When your men go to a club or anywhere there are women, arrest, then tag them prostitute, how do you determine who is a prostitute in the circumstance? Or do we now label every woman seen outside at night a prostitute?

Going by the argument that prostitution is a sin against the two major religions in Nigerias – Christianity and Islam, one would not hesitate to ask if the Nigeria Police now play the role of Priest or Muslim cleric that should be preaching against such sin.

Isn’t Nigeria is a secular state with lots of people practicing other religions outside of Christianity and Islam?

Even if we accept that line of argument, what about allegations of abuse on suspects by the police?

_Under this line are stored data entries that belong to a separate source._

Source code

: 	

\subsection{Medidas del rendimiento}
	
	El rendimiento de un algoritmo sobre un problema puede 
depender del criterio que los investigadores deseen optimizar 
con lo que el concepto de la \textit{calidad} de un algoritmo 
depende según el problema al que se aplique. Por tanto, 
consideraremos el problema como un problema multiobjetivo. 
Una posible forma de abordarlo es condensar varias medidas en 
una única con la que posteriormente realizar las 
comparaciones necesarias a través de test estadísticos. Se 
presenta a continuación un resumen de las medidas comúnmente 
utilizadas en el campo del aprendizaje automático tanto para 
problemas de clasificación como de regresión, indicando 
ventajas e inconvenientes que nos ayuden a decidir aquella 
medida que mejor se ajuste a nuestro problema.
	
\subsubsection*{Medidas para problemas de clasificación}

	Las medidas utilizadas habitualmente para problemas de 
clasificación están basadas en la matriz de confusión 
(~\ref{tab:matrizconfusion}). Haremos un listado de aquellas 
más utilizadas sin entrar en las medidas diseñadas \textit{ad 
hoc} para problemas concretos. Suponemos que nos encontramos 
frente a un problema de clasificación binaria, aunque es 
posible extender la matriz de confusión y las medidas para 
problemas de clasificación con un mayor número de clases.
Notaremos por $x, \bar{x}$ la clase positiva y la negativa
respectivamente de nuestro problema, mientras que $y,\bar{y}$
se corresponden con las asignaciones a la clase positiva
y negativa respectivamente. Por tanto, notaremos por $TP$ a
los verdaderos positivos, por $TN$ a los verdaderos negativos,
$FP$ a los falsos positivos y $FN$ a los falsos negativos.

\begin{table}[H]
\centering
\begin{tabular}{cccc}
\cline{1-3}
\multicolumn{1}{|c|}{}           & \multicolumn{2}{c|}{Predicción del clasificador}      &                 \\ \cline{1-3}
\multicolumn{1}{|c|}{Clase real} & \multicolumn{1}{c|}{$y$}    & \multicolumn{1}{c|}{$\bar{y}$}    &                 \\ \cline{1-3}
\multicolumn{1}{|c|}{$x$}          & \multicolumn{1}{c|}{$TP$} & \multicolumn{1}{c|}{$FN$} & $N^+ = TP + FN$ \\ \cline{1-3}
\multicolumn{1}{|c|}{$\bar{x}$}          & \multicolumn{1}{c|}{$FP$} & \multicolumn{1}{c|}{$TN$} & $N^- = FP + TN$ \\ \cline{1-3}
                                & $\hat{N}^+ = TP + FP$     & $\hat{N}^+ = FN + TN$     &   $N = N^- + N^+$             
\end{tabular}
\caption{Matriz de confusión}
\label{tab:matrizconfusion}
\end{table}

What kind of sin is theirs and who is punishing perpetrators that happen to be the police officers doing the arrest?

So when ACP Shogunle says culture frowns at prostitution, many would like to know if the same culture encourages Police brutality and oppression, among others.

The argument also that prostitutes are not paying tax and spreading of HIV/AIDS via the trade is as laughable as the other that they provide lifeline for violent criminals. Who are those patronizing them?

Why not invoke the section of the constitution that so dictates and treat accordingly? In any case, how much tax do officers of the Nigeria Police harassing innocent users all over the country with ‘wetin you carry’ slogan remit to the system? Or is that one backed by any religion…or law, or both?

If the police are saying our Constitution is now based on religious sentiments, what of the clients to the prostitutes? Are they legal, law and religion wise?

A woman activist and lawyer, Mrs. Stella Odife who does not subscribe to “nude dancing”, however said what the ladies were doing is within their fundamental right. Since she cannot point to any law against such acts, as at today, she would rather the government focus on providing jobs for people as well as safety nets for the battered and impoverished Nigerians.

According to her, no normal woman not on drugs, will go to expose her body so openly for people to watch.

“This is not an African thing; it is our so called civilized world thing. It is very unfortunate. It is not surprising. Illiterate girls or girls from poor homes have no knowledge of stripping business. These are things learnt from the so called civilized world where the big men send their children,” she lamented

It is sad that Nigeria has been turned to one huge joke such that most of what comes out of it are things that make us a laughing stock to the comity of nations.

Though night clubs are allowed to operate in Abuja, many of them are constantly raided by the police and other agencies with women therein often treated in the most undignified manner.

Yet, Nigeria is signatory to many international and regional human rights treaties, including the Convention on Elimination of all Forms of Discrimination Against Women (CEDAW) and the Protocol to the African Charter Human and Peoples’ Rights on Rights of Women in Africa (Maputo Protocol), which protect the rights of women to dignity, equality and freedom from violence.

That is why threat by the women group to sue the federal government over constitutionality of the targeted raids is a welcome development. The group should, as a matter of urgency, go beyond threat and actually hold the government to account for the wellbeing and bodily integrity of the women for the period they have been held in detention by its agents.